Find how many lines in this data contain the string "universohackintosh". Respond with only that number.

(Data records)
◆ ◆ ◆ ◆
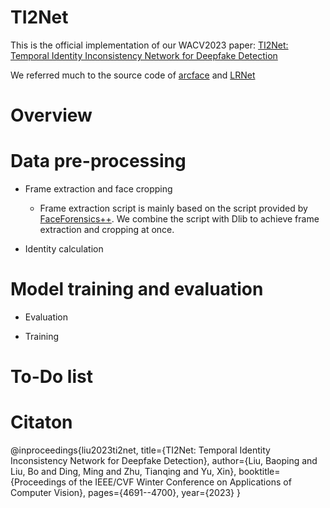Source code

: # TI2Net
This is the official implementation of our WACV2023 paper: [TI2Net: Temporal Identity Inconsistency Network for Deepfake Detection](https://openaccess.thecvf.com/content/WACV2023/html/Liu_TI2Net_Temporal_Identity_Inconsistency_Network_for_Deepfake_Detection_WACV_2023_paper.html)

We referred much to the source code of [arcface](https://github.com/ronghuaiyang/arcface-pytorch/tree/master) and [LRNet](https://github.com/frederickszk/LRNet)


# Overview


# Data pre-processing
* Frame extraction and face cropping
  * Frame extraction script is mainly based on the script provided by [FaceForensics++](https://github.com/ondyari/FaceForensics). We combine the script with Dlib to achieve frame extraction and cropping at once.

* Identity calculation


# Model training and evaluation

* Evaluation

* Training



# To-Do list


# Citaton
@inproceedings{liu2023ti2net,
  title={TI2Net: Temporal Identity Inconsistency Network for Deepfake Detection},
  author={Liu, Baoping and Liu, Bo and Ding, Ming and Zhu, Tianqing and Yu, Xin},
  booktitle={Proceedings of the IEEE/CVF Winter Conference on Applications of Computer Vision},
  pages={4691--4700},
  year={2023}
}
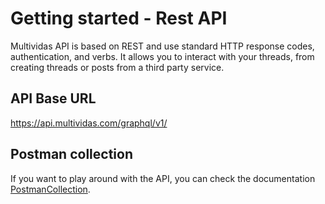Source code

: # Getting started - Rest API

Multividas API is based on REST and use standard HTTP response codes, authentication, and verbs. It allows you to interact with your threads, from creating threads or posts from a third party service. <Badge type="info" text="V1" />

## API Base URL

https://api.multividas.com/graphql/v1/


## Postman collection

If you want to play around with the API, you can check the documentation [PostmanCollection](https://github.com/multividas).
◆ ◆ ◆ ◆
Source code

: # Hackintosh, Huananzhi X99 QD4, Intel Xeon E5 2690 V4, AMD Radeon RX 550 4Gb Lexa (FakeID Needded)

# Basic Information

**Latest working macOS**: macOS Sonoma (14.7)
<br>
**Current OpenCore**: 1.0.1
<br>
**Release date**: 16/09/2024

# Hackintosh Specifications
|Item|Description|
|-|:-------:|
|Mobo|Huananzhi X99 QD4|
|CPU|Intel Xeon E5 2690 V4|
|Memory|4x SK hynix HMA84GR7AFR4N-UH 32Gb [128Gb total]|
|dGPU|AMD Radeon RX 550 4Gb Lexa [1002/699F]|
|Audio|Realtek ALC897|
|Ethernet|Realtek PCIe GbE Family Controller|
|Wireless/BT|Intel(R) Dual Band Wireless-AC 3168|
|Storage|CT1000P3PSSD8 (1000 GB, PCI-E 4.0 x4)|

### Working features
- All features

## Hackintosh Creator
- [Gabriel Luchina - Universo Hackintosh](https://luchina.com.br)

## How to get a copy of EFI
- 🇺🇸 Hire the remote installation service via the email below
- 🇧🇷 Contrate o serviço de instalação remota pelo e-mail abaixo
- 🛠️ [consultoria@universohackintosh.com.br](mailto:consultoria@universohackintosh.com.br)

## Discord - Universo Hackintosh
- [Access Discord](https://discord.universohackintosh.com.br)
◆ ◆ ◆ ◆
▸ EXERCISE SOLUTION:
2